Jee-zus, am I sick of hearing the idiots on financial television go on about the new record set this week by the Dow Jones Industrial Average as though it were the Second Coming. (I don’t have financial telly on at my desk at work, but the commentary is piped through speakers in certain parts of our building, so to some extent I can’t avoid it.) If you weren’t morons, you would realize that the record really doesn’t merit much excitement because the Dow is a piss-poor market measure for the following reasons:
It contains only 30 stocks.
The Dow’s members are picked by a committee, rather than a mechanical means such as market capitalization. While mechanical systems aren’t perfect, I think they’re preferable to committees.
Because the Dow is an average, rather than an index, the rules under which it is calculated give stocks trading at higher prices more influence than stocks trading at lower prices, regardless of the size of the companies. That is to say, Boeing – which has a market cap of about $67 billion – has the heaviest weighting in the Dow (5.68%) because its shares trade at almost $84, while Intel has the lowest weighting (1.40%) despite its $119 billion market cap because the stock trades at less then $21. This is simply idiotic. The S&P 500, like most indexes, is weighted by market cap, meaning that a change in the price of stock in Exxon Mobil (market value of $398 billion) has more influence than a change in the price of shares of PMC-Sierra (market value of $1.25 billion).

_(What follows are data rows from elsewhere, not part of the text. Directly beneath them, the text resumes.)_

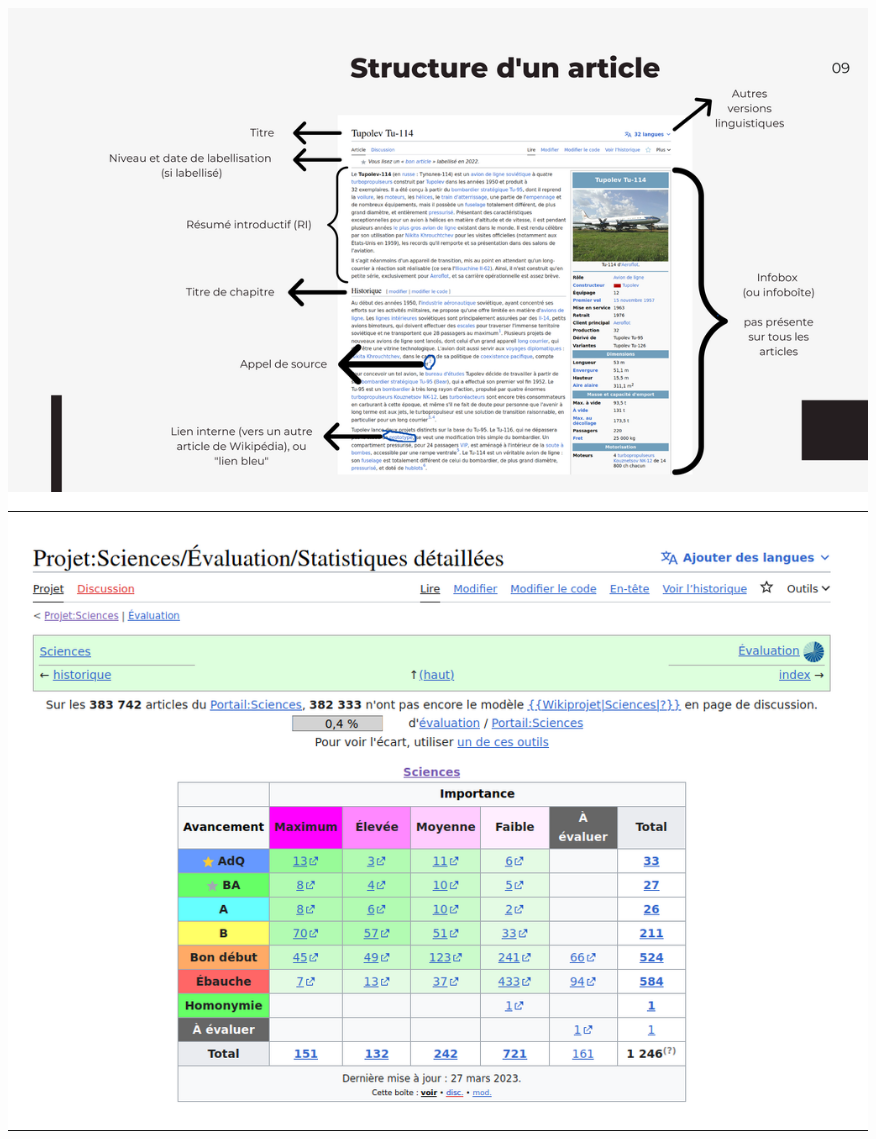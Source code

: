 ![bg 100%](./img/wmfr/Sciences_ouvertes_partager_sa_publication-8.png)

---

![](./img/so/image64.png)

---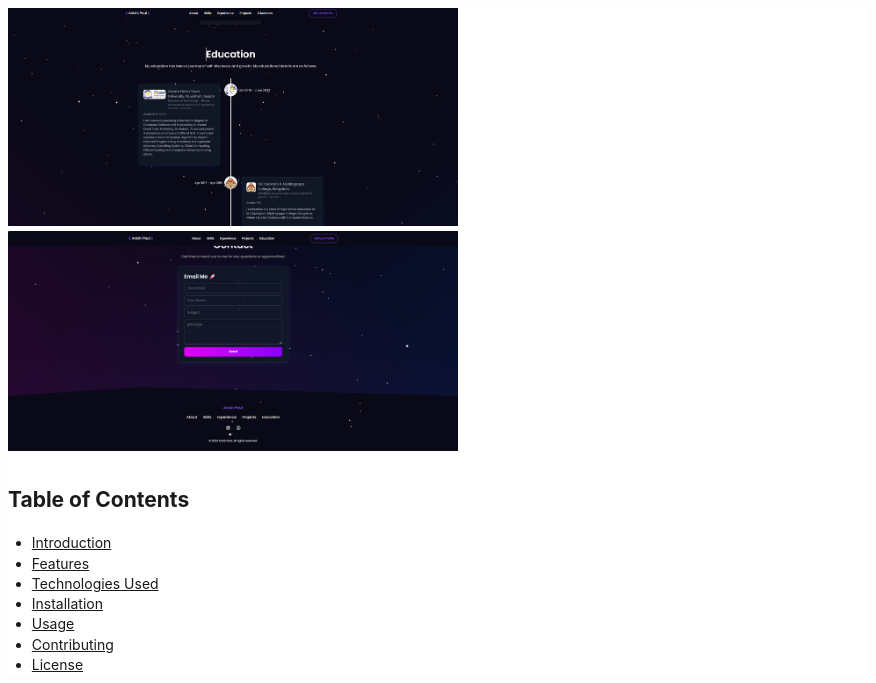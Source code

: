 <img width="450px;" src="https://github.com/paulanish/anish_portfolio-/blob/main/src/images/education.png"/>
<img width="450px;" src="https://github.com/paulanish/anish_portfolio-/blob/main/src/images/lst.png"/>


## Table of Contents
- [Introduction](#introduction)
- [Features](#features)
- [Technologies Used](#technologies-used)
- [Installation](#installation)
- [Usage](#usage)
- [Contributing](#contributing)
- [License](#license)

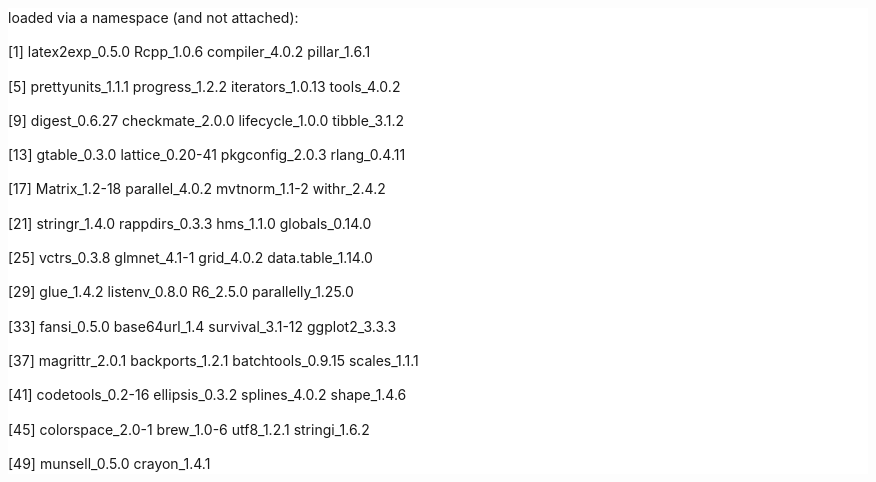 




loaded via a namespace (and not attached):


[1] latex2exp_0.5.0   Rcpp_1.0.6        compiler_4.0.2    pillar_1.6.1    


[5] prettyunits_1.1.1 progress_1.2.2    iterators_1.0.13  tools_4.0.2     


[9] digest_0.6.27     checkmate_2.0.0   lifecycle_1.0.0   tibble_3.1.2    


[13] gtable_0.3.0      lattice_0.20-41   pkgconfig_2.0.3   rlang_0.4.11    


[17] Matrix_1.2-18     parallel_4.0.2    mvtnorm_1.1-2     withr_2.4.2     


[21] stringr_1.4.0     rappdirs_0.3.3    hms_1.1.0         globals_0.14.0  


[25] vctrs_0.3.8       glmnet_4.1-1      grid_4.0.2        data.table_1.14.0


[29] glue_1.4.2        listenv_0.8.0     R6_2.5.0          parallelly_1.25.0


[33] fansi_0.5.0       base64url_1.4     survival_3.1-12   ggplot2_3.3.3   


[37] magrittr_2.0.1    backports_1.2.1   batchtools_0.9.15 scales_1.1.1    


[41] codetools_0.2-16  ellipsis_0.3.2    splines_4.0.2     shape_1.4.6     


[45] colorspace_2.0-1  brew_1.0-6        utf8_1.2.1        stringi_1.6.2   


[49] munsell_0.5.0     crayon_1.4.1
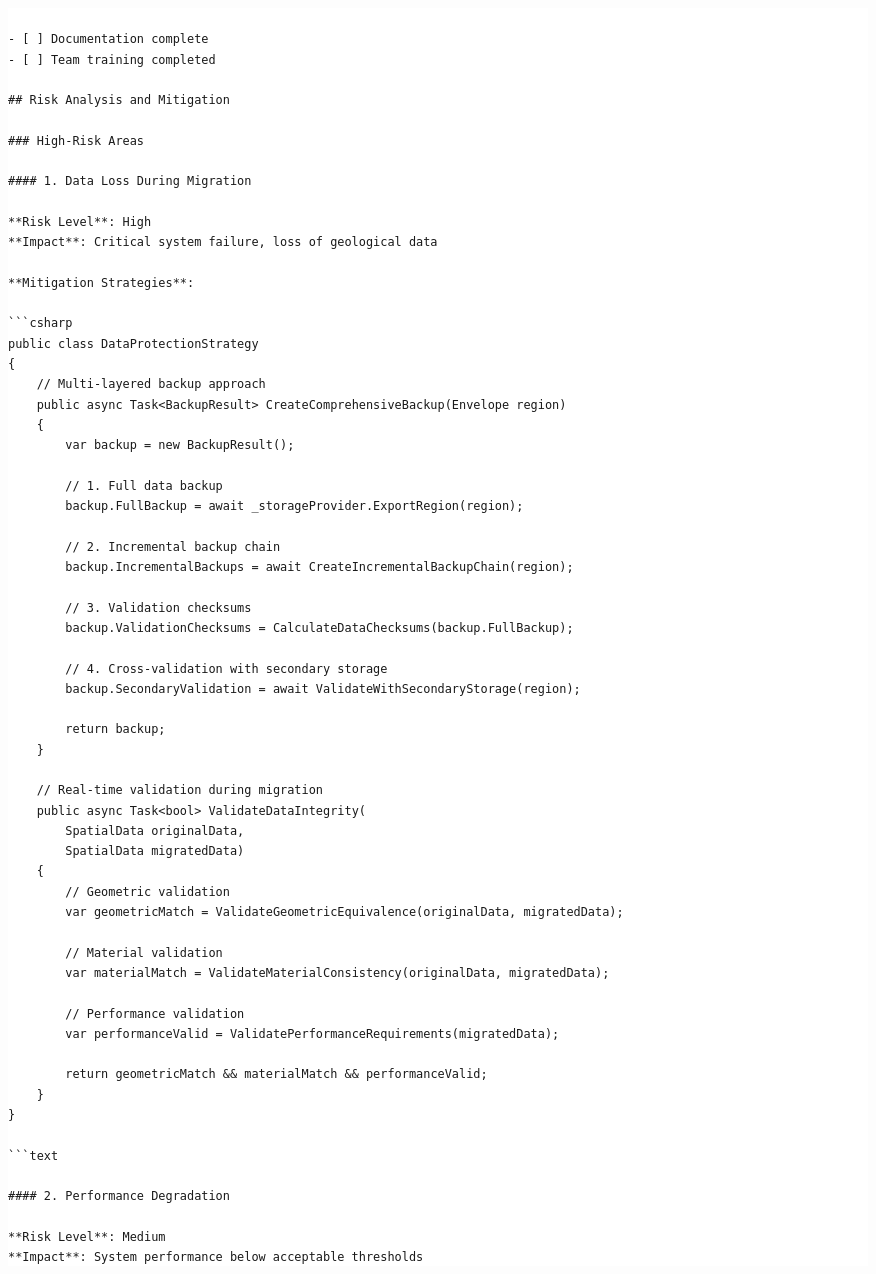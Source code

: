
 ```text

- [ ] Documentation complete
- [ ] Team training completed

## Risk Analysis and Mitigation

### High-Risk Areas

#### 1. Data Loss During Migration

**Risk Level**: High  
**Impact**: Critical system failure, loss of geological data

**Mitigation Strategies**:

```csharp
public class DataProtectionStrategy
{
    // Multi-layered backup approach
    public async Task<BackupResult> CreateComprehensiveBackup(Envelope region)
    {
        var backup = new BackupResult();
        
        // 1. Full data backup
        backup.FullBackup = await _storageProvider.ExportRegion(region);
        
        // 2. Incremental backup chain
        backup.IncrementalBackups = await CreateIncrementalBackupChain(region);
        
        // 3. Validation checksums
        backup.ValidationChecksums = CalculateDataChecksums(backup.FullBackup);
        
        // 4. Cross-validation with secondary storage
        backup.SecondaryValidation = await ValidateWithSecondaryStorage(region);
        
        return backup;
    }
    
    // Real-time validation during migration
    public async Task<bool> ValidateDataIntegrity(
        SpatialData originalData, 
        SpatialData migratedData)
    {
        // Geometric validation
        var geometricMatch = ValidateGeometricEquivalence(originalData, migratedData);
        
        // Material validation
        var materialMatch = ValidateMaterialConsistency(originalData, migratedData);
        
        // Performance validation
        var performanceValid = ValidatePerformanceRequirements(migratedData);
        
        return geometricMatch && materialMatch && performanceValid;
    }
}

```text

#### 2. Performance Degradation

**Risk Level**: Medium  
**Impact**: System performance below acceptable thresholds

```
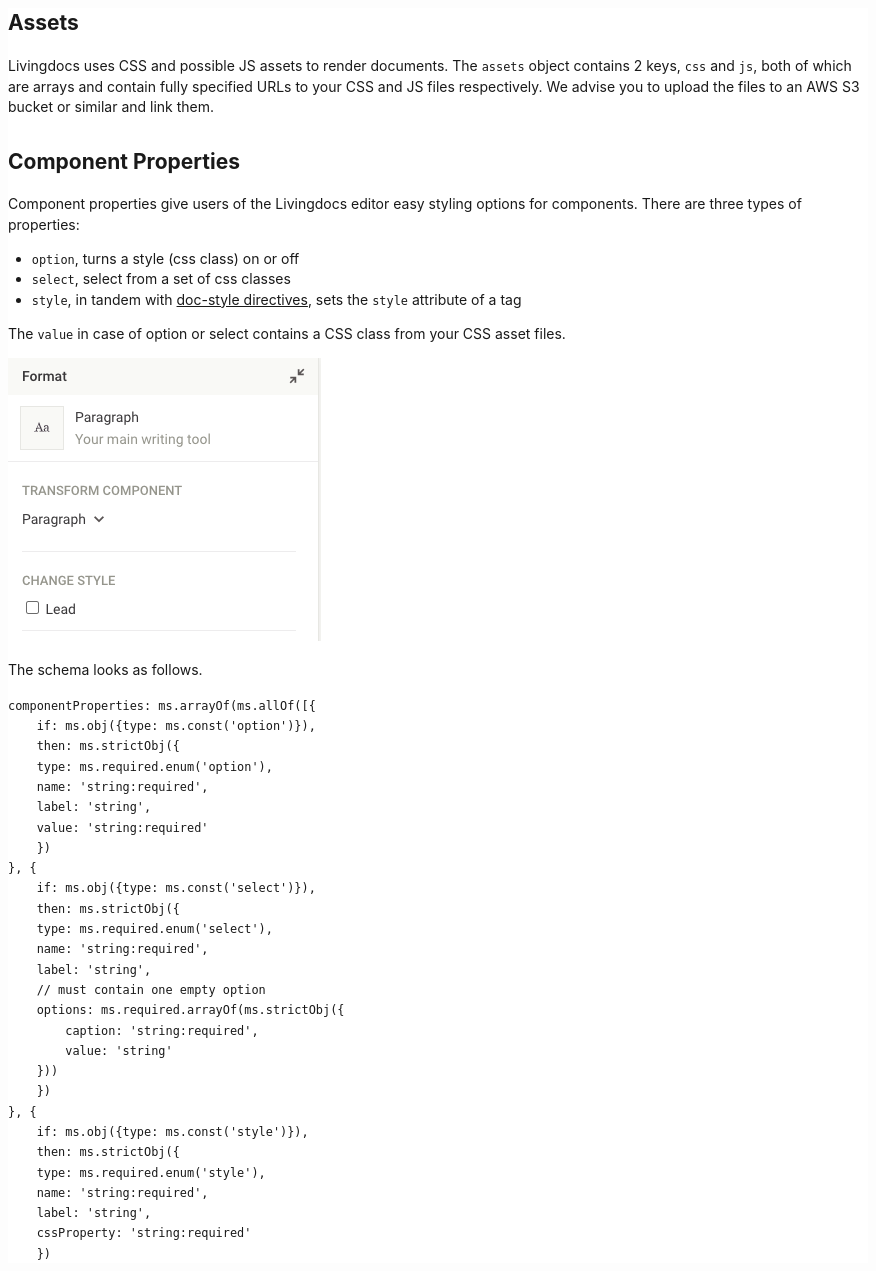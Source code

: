## Assets

Livingdocs uses CSS and possible JS assets to render documents. The `assets` object contains 2 keys, `css` and `js`, both of which are arrays and contain fully specified URLs to your CSS and JS files respectively. We advise you to upload the files to an AWS S3 bucket or similar and link them.

## Component Properties

Component properties give users of the Livingdocs editor easy styling options for components. There are three types of properties:
- `option`, turns a style (css class) on or off
- `select`, select from a set of css classes
- `style`, in tandem with [doc-style directives](directives/style.md), sets the `style` attribute of a tag

The `value` in case of option or select contains a CSS class from your CSS asset files.

![Component Property](./component-property.png)

The schema looks as follows.
```
componentProperties: ms.arrayOf(ms.allOf([{
    if: ms.obj({type: ms.const('option')}),
    then: ms.strictObj({
    type: ms.required.enum('option'),
    name: 'string:required',
    label: 'string',
    value: 'string:required'
    })
}, {
    if: ms.obj({type: ms.const('select')}),
    then: ms.strictObj({
    type: ms.required.enum('select'),
    name: 'string:required',
    label: 'string',
    // must contain one empty option
    options: ms.required.arrayOf(ms.strictObj({
        caption: 'string:required',
        value: 'string'
    }))
    })
}, {
    if: ms.obj({type: ms.const('style')}),
    then: ms.strictObj({
    type: ms.required.enum('style'),
    name: 'string:required',
    label: 'string',
    cssProperty: 'string:required'
    })
```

So can you dumbasses please shut up about the fucking Dow and its fucking record. Wake me up when the S&P 500 makes a new high, which would merely require the index to gain another 13%.
I agree with you for the most part. The price weighting of the 30 stocks is a huge flaw, if one were to use the Dow for general market analysis. But on the other hand, the Dow represents 30 of the most liquid, most price-efficient and most analyzed stocks in the US. Thus, while the market may take some time to move other less-efficiently traded stocks to their “correct” prices, the Dow 30 move immediately. One can be assured that the prices of these 30 contain all publically-available information. This gives us the quickest way to gauge investor and market sentiment. But I think that you are correct in saying that the new record is really not a big deal. And I don’t know of any investment managers that use the Dow to measure their own success. Generally, the S&P and Russell indices do a better job for US-listed stocks while other indices such as Morgan Stanley’s EAFE or ACWI work for non-US listed stocks.
Another thing that bothers me is excessive focus on a single company’s stock, especially at the company in question. I visit a lot of big energy companies (because, of course, I am evil) and one thing that really bugs me are the ones which have LED screens in every waiting room, scattered throughout the building, and even in elevators of the current second-by-second performance of the company stock. You know, because it’s supposed to inspire the workers to work harder AND smarter…since making one less photocopy or filing a report half an hour early is going to be instantly relayed to stockholders around the planet…
How many times can you sit there watching your one company’s stock waver up and down by a few percent during the day for reasons completely out of your control (unless you’re the CEO) before you come into work with a whole golf bag full of shotguns and decide to make the signs pay?
I don’t think too many people are under the illusion that a Dow record high at this point means all that much, what with problems in housing, sluggish wages and various other economic insecurities.
What’s bizarre has been coverage in the New York Times, which wants to be absolutely sure no one is under the delusion that this is any kind of good news, coming so close to the election and all. Their articles on the subject have been full of wary and pessimistic language. Truly classic was the Times front page headline when the record was set:
**Dow Jones Index Hits a New High, Retracing Losses **
Uh, right! The market went up, sure, but don’t forget it was down before!!
I’m sure this is all a Republican plot, like with gasoline. I’m going to keep on hiding under the bed.
MMMmmmm, how YOU doin’?
In other news, GM overtakes Porsche in market cap at 18.8bn vs 18.7bn, still behind Fiat SpA at 20.5bn and Renault at 29bn. At same time, Toyota Market cap exceeds 180bn.
I fail to see what’s wrong with a news agency providing context. And this is relevant context. Better to provide a little relevant history than to jump up and down shouting “The Dow is up!”, surely.
I remember when the Dow hit 11,000 for the first time ever and some of my friends were touting a certain Administration as being the reason for the high mark. Not making a political point, though some will inevitably come in to do so, but the market is the market.
11,000 is 11,000. Someday we may hit 12,000, or we may go back to 10,000. Or 5,000. It’s not that big of a deal. I’m with the OP on the significance of the number posted.